Super-trust will offer quicker cures

Part of the programme: London's Imperial College
Amy Iggulden12 April 2012

Patients in London will be the first in the world to receive breakthrough treatments under a major hospital merger taking place today.

Two top hospitals are joining a leading university to create Britain's answer to Harvard or Johns Hopkins in the US.

Doctors will work with academics at the cutting edge of medicine, with the aim of reducing the time lapse between medical discoveries and patient care. Currently patients can wait 10 years before seeing the benefits of breakthrough research.

The super-trust combines Imperial College London, Hammersmith Hospitals NHS Trust and St Mary's NHS Trust in Paddington. Renamed the Imperial College Healthcare NHS Trust, it will be the biggest trust in the NHS, treating onemillion patients a year with a £765 million turnover.

Doctors at the new centre will be encouraged to do more research and scientists will have better access to patients to test treatments.

Trust chiefs hope to "lead the world in improving human health", with more people invited to take part in clinical trials.

Professor Stephen Smith, chief executive of the trust and former head of medicine at Imperial, said: "Our aim is to be the UK's Johns Hopkins and to research the newest treatment to give to Londoners first.

"The UK has an outstanding record on research but when it comes to translating that into benefits to patients it has been less good.
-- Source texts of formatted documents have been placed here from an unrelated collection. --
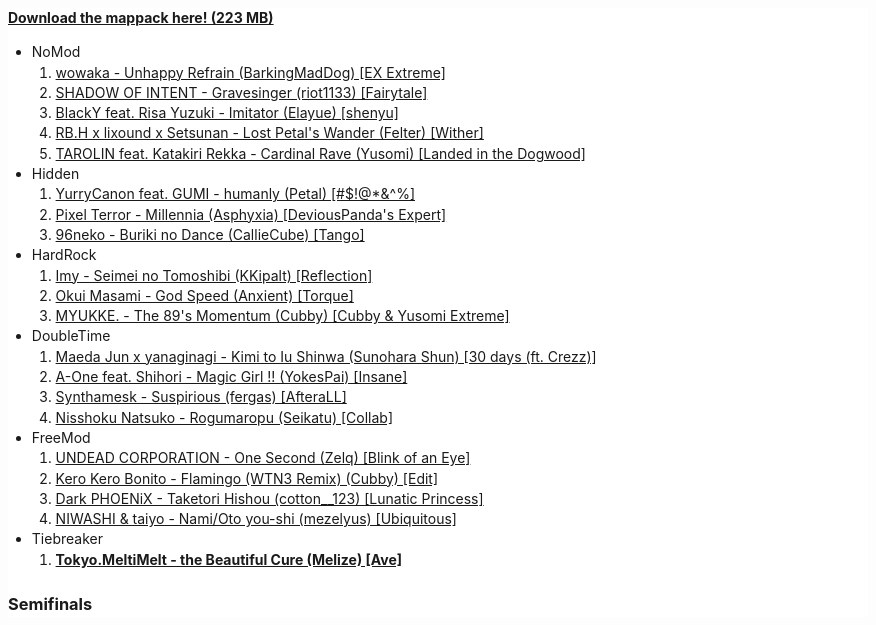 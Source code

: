 **[Download the mappack here! (223 MB)](https://cdn.discordapp.com/attachments/402765520610394132/1130189950973919362/oit2023f.zip)**

- NoMod
  1. [wowaka - Unhappy Refrain (BarkingMadDog) \[EX Extreme\]](https://osu.ppy.sh/beatmapsets/1075607#osu/2250670)
  2. [SHADOW OF INTENT - Gravesinger (riot1133) \[Fairytale\]](https://osu.ppy.sh/beatmapsets/1912270#osu/4166422)
  3. [BlackY feat. Risa Yuzuki - Imitator (Elayue) \[shenyu\]](https://osu.ppy.sh/beatmapsets/1846713#osu/3793494)
  4. [RB.H x lixound x Setsunan - Lost Petal's Wander (Felter) \[Wither\]](https://osu.ppy.sh/beatmapsets/2022611#osu/4212648)
  5. [TAROLIN feat. Katakiri Rekka - Cardinal Rave (Yusomi) \[Landed in the Dogwood\]](https://osu.ppy.sh/beatmapsets/1116399#osu/2332178)
- Hidden
  1. [YurryCanon feat. GUMI - humanly (Petal) \[#$!@*&^%\]](https://osu.ppy.sh/beatmapsets/1886627#osu/3884985)
  2. [Pixel Terror - Millennia (Asphyxia) \[DeviousPanda's Expert\]](https://osu.ppy.sh/beatmapsets/1708547#osu/3592328)
  3. [96neko - Buriki no Dance (CallieCube) \[Tango\]](https://osu.ppy.sh/beatmapsets/1332410#osu/3046047)
- HardRock
  1. [Imy - Seimei no Tomoshibi (KKipalt) \[Reflection\]](https://osu.ppy.sh/beatmapsets/1276373#osu/2651864)
  2. [Okui Masami - God Speed (Anxient) \[Torque\]](https://osu.ppy.sh/beatmapsets/1972419#osu/4092879)
  3. [MYUKKE. - The 89's Momentum (Cubby) \[Cubby & Yusomi Extreme\]](https://osu.ppy.sh/beatmapsets/1235496#osu/2568326)
- DoubleTime
  1. [Maeda Jun x yanaginagi - Kimi to Iu Shinwa (Sunohara Shun) \[30 days (ft. Crezz)\]](https://osu.ppy.sh/beatmapsets/2022618#osu/4212658)
  2. [A-One feat. Shihori - Magic Girl !! (YokesPai) \[Insane\]](https://osu.ppy.sh/beatmapsets/1740099#osu/3557309)
  3. [Synthamesk - Suspirious (fergas) \[AfteraLL\]](https://osu.ppy.sh/beatmapsets/1312111#osu/2719407)
  4. [Nisshoku Natsuko - Rogumaropu (Seikatu) \[Collab\]](https://osu.ppy.sh/beatmapsets/666499#osu/1410681)
- FreeMod
  1. [UNDEAD CORPORATION - One Second (Zelq) \[Blink of an Eye\]](https://osu.ppy.sh/beatmapsets/1580859#osu/3227911)
  2. [Kero Kero Bonito - Flamingo (WTN3 Remix) (Cubby) \[Edit\]](https://osu.ppy.sh/beatmapsets/1271938#osu/4167251)
  3. [Dark PHOENiX - Taketori Hishou (cotton\_\_123) \[Lunatic Princess\]](https://osu.ppy.sh/beatmapsets/1893810#osu/3902585)
  4. [NIWASHI & taiyo - Nami/Oto you-shi (mezelyus) \[Ubiquitous\]](https://osu.ppy.sh/beatmapsets/1833621#osu/3764329)
- Tiebreaker
  1. **[Tokyo.MeltiMelt - the Beautiful Cure (Melize) \[Ave\]](https://osu.ppy.sh/beatmapsets/2027735#osu/4225364)**

### Semifinals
This means the very cutting-edge drugs and processes will be available."

Professor John Warner, head of paediatrics at Imperial and a doctor at St Mary's, insisted there would not be a conflict between trying to care for patients, meet NHS targets and push the boundaries of medicine.

"Research is going to be scrutinised at every level and patients are inevitably going to benefit because people involved in clinical trials get real red-carpet treatment," he said.

The intense focus on research will aim to avoid disasters such as the drug trial at Northwick Park Hospital that left six men fighting for their lives in March last year.